───── Material shown ─────

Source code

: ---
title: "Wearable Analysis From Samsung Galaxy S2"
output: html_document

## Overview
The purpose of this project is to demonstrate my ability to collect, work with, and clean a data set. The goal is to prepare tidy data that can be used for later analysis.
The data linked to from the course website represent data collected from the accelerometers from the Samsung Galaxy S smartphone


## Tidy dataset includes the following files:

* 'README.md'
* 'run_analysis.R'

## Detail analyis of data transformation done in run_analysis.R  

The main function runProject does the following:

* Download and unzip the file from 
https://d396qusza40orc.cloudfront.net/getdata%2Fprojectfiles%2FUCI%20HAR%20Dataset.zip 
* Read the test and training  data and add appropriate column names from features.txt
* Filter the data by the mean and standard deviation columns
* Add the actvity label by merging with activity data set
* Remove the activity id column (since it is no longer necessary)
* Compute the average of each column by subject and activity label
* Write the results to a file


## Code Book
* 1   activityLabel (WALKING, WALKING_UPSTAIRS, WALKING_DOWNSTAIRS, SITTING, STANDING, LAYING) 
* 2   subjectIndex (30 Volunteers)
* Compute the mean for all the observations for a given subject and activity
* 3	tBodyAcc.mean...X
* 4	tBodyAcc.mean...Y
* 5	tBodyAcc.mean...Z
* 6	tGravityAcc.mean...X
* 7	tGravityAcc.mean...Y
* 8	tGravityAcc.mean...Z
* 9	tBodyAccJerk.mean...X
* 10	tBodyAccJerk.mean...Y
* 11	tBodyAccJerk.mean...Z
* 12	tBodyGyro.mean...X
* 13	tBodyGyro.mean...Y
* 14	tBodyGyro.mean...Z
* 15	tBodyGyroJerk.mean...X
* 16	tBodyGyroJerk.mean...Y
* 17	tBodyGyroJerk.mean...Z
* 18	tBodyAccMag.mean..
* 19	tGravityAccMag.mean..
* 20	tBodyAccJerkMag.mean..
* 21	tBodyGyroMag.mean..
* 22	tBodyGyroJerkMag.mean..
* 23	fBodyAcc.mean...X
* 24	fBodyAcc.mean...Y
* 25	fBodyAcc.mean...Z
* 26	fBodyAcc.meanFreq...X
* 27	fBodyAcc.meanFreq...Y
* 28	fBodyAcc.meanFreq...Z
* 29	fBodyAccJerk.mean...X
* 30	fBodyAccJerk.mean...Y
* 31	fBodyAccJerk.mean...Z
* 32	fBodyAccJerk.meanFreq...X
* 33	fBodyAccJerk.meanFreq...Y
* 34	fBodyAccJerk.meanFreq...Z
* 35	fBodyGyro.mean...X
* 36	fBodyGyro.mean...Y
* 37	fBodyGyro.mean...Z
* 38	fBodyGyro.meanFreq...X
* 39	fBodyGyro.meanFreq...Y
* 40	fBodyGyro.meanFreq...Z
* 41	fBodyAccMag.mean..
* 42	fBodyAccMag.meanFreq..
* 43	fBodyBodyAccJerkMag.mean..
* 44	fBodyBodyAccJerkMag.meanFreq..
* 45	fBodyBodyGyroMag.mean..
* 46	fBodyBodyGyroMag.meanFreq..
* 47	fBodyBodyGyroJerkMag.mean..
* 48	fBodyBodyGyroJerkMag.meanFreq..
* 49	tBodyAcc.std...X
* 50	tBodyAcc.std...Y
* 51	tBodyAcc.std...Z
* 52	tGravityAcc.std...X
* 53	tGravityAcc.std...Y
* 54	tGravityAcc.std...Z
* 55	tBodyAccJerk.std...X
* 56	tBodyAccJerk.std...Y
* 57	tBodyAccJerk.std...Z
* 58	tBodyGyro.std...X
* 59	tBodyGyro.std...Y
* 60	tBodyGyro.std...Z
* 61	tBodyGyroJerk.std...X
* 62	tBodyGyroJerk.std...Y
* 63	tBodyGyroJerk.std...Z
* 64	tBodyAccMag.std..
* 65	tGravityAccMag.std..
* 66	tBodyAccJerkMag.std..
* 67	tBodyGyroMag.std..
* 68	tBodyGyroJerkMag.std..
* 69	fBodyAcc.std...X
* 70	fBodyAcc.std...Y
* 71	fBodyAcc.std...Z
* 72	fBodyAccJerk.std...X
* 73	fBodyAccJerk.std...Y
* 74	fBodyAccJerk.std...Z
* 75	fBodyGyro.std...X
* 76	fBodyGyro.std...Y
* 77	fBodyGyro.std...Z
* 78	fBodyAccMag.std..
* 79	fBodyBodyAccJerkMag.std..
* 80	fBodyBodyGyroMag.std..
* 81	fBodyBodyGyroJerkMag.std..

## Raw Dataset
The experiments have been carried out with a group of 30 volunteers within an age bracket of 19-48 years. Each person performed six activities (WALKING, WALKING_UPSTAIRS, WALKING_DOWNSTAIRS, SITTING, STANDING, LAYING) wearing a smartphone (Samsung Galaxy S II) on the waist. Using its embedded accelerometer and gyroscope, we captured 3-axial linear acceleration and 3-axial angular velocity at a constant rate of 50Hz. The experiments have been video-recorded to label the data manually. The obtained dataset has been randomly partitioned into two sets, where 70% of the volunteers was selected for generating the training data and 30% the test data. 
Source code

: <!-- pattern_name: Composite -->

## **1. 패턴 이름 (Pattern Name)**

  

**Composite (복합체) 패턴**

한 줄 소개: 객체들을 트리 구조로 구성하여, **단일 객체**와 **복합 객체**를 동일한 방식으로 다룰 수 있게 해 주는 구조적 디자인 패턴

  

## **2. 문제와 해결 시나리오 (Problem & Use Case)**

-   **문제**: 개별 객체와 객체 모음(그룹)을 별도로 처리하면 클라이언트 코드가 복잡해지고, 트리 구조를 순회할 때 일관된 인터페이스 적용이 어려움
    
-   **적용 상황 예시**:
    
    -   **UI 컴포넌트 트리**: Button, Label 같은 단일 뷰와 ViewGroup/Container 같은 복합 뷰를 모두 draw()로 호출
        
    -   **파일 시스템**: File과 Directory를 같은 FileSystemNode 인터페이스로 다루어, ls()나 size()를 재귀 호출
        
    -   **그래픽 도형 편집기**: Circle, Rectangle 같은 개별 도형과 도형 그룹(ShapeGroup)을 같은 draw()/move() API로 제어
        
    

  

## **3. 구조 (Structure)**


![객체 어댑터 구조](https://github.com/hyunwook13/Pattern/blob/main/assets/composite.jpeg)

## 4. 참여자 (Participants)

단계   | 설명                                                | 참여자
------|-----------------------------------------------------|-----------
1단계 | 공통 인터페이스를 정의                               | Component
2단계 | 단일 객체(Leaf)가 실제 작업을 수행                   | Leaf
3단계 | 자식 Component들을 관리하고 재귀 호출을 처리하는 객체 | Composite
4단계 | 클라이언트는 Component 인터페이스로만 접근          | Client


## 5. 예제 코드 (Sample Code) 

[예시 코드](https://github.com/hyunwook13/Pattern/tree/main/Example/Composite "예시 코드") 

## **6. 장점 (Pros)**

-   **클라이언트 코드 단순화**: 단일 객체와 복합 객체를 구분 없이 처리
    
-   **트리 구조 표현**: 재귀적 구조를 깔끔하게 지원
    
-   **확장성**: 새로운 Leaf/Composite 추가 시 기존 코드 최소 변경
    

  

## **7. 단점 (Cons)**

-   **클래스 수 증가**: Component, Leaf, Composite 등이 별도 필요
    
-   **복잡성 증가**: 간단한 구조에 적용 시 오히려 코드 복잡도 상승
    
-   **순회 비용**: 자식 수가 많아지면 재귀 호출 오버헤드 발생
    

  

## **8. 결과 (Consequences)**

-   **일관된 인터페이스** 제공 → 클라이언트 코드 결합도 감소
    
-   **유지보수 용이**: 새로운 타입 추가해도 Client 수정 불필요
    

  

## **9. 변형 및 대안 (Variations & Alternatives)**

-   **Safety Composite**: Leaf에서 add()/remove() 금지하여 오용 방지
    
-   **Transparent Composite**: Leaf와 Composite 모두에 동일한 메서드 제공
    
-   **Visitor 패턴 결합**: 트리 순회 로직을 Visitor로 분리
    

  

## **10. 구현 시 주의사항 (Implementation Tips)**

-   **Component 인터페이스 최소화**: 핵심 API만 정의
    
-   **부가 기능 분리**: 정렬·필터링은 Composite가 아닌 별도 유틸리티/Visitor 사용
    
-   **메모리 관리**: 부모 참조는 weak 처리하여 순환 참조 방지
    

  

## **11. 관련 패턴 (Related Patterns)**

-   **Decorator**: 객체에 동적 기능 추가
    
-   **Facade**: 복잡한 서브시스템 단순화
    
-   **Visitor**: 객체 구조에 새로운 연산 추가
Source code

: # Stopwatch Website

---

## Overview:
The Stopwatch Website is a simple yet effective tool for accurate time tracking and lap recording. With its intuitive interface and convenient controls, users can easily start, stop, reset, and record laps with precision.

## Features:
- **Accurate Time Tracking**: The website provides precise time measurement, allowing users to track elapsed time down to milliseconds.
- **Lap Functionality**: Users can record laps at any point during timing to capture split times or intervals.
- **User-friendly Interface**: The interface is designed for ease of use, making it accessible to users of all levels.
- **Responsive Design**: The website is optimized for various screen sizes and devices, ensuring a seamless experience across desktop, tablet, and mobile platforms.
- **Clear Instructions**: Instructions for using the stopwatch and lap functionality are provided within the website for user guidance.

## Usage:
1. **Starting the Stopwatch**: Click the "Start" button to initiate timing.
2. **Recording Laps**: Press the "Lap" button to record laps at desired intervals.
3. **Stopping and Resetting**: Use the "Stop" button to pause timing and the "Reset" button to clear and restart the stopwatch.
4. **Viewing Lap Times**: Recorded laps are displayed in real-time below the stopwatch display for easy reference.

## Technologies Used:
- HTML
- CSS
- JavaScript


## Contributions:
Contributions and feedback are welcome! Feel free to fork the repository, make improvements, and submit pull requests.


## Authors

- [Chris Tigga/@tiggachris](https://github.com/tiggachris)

─────

Directions
With the line that contains "- **Lap Functionality**: Users" as your start, reproduce the data above exactly through its last line, and nothing before that start.

Answer to this exercise
- **Lap Functionality**: Users can record laps at any point during timing to capture split times or intervals.
- **User-friendly Interface**: The interface is designed for ease of use, making it accessible to users of all levels.
- **Responsive Design**: The website is optimized for various screen sizes and devices, ensuring a seamless experience across desktop, tablet, and mobile platforms.
- **Clear Instructions**: Instructions for using the stopwatch and lap functionality are provided within the website for user guidance.

## Usage:
1. **Starting the Stopwatch**: Click the "Start" button to initiate timing.
2. **Recording Laps**: Press the "Lap" button to record laps at desired intervals.
3. **Stopping and Resetting**: Use the "Stop" button to pause timing and the "Reset" button to clear and restart the stopwatch.
4. **Viewing Lap Times**: Recorded laps are displayed in real-time below the stopwatch display for easy reference.

## Technologies Used:
- HTML
- CSS
- JavaScript


## Contributions:
Contributions and feedback are welcome! Feel free to fork the repository, make improvements, and submit pull requests.


## Authors

- [Chris Tigga/@tiggachris](https://github.com/tiggachris)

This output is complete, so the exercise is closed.